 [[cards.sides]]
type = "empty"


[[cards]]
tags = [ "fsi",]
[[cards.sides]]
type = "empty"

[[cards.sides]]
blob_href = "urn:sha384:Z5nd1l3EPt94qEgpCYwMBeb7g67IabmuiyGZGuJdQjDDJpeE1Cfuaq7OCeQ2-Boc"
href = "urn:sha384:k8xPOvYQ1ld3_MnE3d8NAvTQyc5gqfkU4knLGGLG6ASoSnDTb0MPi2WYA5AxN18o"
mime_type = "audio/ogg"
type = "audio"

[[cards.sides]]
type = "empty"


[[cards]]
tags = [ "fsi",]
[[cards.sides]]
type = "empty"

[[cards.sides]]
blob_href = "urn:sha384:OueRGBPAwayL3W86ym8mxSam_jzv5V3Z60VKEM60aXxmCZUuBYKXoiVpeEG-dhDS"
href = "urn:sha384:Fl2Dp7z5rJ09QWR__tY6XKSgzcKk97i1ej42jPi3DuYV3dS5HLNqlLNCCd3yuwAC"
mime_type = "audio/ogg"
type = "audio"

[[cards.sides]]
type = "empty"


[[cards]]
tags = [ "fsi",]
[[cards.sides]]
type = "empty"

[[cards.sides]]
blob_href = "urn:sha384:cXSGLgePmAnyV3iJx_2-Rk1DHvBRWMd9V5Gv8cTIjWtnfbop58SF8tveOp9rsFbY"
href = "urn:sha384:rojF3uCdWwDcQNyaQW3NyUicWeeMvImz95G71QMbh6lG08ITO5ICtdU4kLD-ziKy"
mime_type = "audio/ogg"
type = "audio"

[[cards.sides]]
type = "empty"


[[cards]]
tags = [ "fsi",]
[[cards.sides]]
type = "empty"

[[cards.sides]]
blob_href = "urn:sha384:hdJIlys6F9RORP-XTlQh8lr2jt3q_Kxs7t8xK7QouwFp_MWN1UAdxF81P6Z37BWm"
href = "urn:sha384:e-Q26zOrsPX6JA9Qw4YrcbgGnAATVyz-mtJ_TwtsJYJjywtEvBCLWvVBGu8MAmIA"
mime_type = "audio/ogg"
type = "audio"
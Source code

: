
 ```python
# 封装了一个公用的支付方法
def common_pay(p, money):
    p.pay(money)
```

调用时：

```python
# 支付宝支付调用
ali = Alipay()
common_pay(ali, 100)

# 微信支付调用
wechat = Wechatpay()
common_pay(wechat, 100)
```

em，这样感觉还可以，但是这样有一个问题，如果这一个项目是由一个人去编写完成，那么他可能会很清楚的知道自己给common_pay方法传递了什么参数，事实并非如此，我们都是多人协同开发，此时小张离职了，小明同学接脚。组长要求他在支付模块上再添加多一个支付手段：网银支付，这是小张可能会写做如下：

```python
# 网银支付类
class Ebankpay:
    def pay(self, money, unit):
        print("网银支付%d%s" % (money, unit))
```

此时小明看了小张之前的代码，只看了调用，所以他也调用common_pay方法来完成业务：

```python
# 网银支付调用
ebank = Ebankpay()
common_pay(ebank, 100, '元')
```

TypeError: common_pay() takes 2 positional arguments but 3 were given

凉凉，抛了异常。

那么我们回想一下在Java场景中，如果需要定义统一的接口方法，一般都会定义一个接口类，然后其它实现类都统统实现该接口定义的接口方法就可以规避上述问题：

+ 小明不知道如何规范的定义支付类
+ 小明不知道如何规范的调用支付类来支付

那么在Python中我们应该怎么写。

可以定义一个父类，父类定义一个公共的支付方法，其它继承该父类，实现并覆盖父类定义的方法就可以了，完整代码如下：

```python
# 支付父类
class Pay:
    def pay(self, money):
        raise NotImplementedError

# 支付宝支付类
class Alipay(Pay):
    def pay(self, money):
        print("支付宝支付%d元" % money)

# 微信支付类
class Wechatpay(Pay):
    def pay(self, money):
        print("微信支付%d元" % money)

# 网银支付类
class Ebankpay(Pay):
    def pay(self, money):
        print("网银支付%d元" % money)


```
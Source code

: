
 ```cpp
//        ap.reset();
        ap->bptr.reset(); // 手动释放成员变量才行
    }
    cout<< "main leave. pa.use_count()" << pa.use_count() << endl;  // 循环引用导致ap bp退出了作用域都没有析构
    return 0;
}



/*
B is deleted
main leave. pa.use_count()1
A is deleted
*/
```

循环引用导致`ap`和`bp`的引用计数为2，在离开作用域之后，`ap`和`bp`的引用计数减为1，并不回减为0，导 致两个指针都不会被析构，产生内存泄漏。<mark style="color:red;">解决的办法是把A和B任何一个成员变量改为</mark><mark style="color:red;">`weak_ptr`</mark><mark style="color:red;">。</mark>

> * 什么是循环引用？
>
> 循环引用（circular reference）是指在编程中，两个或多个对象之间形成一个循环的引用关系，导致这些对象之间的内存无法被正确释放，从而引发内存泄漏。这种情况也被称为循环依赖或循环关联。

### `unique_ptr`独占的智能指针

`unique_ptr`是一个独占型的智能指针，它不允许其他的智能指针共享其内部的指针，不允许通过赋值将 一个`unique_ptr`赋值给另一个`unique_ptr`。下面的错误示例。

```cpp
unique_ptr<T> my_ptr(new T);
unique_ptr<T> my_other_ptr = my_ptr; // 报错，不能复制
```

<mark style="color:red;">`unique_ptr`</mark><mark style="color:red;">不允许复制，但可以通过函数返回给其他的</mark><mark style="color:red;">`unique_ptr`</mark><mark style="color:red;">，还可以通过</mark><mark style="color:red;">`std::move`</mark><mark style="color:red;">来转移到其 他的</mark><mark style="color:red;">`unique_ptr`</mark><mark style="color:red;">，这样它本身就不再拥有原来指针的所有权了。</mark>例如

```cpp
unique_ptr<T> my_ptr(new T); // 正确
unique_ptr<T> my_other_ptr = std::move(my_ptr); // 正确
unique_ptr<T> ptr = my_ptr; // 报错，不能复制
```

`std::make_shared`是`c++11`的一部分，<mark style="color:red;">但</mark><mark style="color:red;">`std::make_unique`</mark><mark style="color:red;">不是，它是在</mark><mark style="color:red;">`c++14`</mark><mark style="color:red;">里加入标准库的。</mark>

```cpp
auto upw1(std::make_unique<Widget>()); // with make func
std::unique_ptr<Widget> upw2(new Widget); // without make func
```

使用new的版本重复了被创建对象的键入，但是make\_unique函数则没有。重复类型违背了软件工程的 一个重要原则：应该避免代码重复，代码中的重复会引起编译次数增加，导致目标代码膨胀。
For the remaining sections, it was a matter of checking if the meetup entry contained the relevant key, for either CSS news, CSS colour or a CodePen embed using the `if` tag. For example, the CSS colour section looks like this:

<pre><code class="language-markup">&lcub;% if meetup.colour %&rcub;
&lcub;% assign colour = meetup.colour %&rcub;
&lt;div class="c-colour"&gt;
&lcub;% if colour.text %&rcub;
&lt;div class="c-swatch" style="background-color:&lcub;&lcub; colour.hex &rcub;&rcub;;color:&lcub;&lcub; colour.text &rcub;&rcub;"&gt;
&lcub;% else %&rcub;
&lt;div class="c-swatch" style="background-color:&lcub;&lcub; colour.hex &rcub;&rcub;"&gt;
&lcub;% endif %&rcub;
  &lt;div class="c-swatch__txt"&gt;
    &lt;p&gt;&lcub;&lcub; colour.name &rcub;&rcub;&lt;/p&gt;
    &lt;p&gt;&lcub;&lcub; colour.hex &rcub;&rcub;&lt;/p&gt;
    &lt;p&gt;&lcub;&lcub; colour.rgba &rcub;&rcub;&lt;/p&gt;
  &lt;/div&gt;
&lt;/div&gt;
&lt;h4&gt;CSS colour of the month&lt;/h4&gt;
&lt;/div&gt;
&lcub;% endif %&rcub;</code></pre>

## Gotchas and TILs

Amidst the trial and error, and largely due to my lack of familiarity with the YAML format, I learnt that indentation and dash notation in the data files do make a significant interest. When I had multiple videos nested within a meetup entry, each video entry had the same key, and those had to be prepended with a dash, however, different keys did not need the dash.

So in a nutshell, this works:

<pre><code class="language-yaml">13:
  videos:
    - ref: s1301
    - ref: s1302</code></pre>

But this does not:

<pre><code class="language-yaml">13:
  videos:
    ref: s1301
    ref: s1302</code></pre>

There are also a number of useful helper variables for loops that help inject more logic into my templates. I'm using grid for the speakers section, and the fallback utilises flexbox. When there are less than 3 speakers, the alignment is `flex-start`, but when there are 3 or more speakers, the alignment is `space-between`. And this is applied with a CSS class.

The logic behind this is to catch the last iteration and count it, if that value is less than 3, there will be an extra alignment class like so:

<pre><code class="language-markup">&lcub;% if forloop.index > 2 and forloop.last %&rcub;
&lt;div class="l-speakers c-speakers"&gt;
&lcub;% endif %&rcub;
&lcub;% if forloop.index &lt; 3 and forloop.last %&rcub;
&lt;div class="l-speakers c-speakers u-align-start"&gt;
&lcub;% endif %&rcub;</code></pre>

----------------

→ Task details:
Could you please find every line of the listing above holding the string "section" and copy it?

→ Written answer:
For the remaining sections, it was a matter of checking if the meetup entry contained the relevant key, for either CSS news, CSS colour or a CodePen embed using the `if` tag. For example, the CSS colour section looks like this:
There are also a number of useful helper variables for loops that help inject more logic into my templates. I'm using grid for the speakers section, and the fallback utilises flexbox. When there are less than 3 speakers, the alignment is `flex-start`, but when there are 3 or more speakers, the alignment is `space-between`. And this is applied with a CSS class.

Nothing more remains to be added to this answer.